Die Lage seines Vereins bezeichnet der Waldbröler als „sehr dramatisch“, „vor allem, weil uns junge Leute fehlen“. Dabei seien gerade die in einer solchen Gemeinschaft gut aufgehoben: „Ein solcher Ort, an dem man Netzwerke knüpfen kann, jederzeit Hilfe bekommt und Unterstützung erfährt, der ist heute doch wertvoll wie nie zuvor“, findet Köppe und denkt auch an Seminare, die der Verein früher organisiert hat. „Drei bis vier Leute im digitalen Raum – das ist selbst heute kein Netzwerk.“ Auch treffe man in einem solchen Verein auf Menschen, „die wirklich noch was erzählen können, die auch ohne Handy und Computer Wissen weitergeben“. Um den Verein zu retten, ergänzt Köppe, könne er sich auch eine Fusion mit einem anderen vorstellen: Da denke er etwa an den Nümbrechter Handwerkerverein, der gerade 50 Jahre alt geworden ist.

Eine Urkunde.

Per Urkunde wurde Robert Suing zum Ehrenvorsitzenden gekürt.

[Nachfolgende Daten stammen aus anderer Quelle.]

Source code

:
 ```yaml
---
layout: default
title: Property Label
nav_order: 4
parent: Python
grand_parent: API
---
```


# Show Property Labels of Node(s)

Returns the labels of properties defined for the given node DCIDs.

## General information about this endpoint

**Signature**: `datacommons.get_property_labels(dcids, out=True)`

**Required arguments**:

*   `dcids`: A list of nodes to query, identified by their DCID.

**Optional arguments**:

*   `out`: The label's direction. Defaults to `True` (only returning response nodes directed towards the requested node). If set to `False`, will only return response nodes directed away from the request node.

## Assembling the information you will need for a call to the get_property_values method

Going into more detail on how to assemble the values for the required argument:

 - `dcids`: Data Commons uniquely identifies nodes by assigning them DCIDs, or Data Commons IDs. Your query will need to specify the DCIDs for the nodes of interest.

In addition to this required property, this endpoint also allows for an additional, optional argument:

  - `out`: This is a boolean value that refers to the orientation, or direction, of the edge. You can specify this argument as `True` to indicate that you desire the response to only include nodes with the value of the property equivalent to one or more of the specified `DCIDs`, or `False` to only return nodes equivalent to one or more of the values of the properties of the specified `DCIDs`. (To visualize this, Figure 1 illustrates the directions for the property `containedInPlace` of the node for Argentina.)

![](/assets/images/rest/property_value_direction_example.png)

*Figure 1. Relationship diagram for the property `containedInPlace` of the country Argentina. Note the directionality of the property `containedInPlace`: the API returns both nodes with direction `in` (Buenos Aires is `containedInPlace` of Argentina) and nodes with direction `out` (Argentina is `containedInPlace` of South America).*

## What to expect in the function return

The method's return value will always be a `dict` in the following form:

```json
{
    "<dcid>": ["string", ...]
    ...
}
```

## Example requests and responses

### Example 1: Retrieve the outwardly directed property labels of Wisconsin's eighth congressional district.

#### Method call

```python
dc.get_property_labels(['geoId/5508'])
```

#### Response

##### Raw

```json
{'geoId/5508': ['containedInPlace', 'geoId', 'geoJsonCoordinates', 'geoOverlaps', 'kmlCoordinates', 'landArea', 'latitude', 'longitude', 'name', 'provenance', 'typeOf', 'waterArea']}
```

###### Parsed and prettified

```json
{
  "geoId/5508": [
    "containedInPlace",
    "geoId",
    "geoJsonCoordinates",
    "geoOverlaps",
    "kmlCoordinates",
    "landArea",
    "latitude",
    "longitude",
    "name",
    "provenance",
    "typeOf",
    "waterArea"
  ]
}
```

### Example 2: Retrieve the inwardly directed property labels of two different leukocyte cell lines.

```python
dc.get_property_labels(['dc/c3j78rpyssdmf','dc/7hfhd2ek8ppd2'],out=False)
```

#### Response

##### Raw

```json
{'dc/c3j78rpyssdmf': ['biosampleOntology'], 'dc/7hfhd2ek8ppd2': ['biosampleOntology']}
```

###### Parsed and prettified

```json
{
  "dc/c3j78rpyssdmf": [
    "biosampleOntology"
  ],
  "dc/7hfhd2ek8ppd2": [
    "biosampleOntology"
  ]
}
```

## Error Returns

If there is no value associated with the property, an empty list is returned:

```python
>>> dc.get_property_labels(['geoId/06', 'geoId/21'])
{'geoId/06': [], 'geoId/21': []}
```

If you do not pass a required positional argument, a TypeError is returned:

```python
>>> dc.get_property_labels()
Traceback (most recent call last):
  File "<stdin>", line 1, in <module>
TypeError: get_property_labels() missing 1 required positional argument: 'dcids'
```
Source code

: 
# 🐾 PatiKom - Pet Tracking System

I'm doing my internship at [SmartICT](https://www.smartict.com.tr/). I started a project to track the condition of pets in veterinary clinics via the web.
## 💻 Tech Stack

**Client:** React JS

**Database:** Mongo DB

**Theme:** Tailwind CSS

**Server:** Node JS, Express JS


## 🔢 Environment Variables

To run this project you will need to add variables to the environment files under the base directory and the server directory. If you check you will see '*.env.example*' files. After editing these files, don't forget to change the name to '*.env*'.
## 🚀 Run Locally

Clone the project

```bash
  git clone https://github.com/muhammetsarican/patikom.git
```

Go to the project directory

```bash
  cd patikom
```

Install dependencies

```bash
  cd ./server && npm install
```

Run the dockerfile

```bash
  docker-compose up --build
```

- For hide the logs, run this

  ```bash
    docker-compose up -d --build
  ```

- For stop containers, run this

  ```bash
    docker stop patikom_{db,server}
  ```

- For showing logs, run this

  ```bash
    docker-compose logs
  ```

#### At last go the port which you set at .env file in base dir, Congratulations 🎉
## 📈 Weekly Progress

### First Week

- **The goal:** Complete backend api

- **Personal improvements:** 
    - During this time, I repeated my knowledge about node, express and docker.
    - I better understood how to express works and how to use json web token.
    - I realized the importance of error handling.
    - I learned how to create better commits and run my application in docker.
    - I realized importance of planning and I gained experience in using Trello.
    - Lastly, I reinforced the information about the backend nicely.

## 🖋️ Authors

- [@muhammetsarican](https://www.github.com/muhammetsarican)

Zum aktuellen Vorstand gehören: Jürgen Köppe (Vorsitzender, Braumeister), Jochen Jacobs (stellvertretender Vorsitzender, Maurermeister und Restaurator), Joachim Irrgang (Schriftführer, Elektrikermeister), Christina Bockemühl (Kassiererin, Verwaltungsangestellte), Sandra Becker (Beisitzerin, Versicherungskauffrau), Ingo Rahn (Beisitzer, Kfz-Meister), und Tim Wehling (Beisitzer, Gartenbaumeister).

Im Jahr 2019 hat der Handwerkerverein seine bisher letzte Leistungsschau ausgerichtet, im kommenden Jahr soll es endlich eine Fortsetzung geben, dann aber Bürgerdorf am Alsberg und wohl ausgerichtet von der „Wir für Waldbröl“-GmbH.

Für Sonntag, 18. Mai, lädt der Handwerkerverein zu seiner jährlichen Wanderung ein. Diese führt diesmal auf den Nutscheid-Höhenzug und rund um den Waldbröler Naturerlebnispark Panarbora.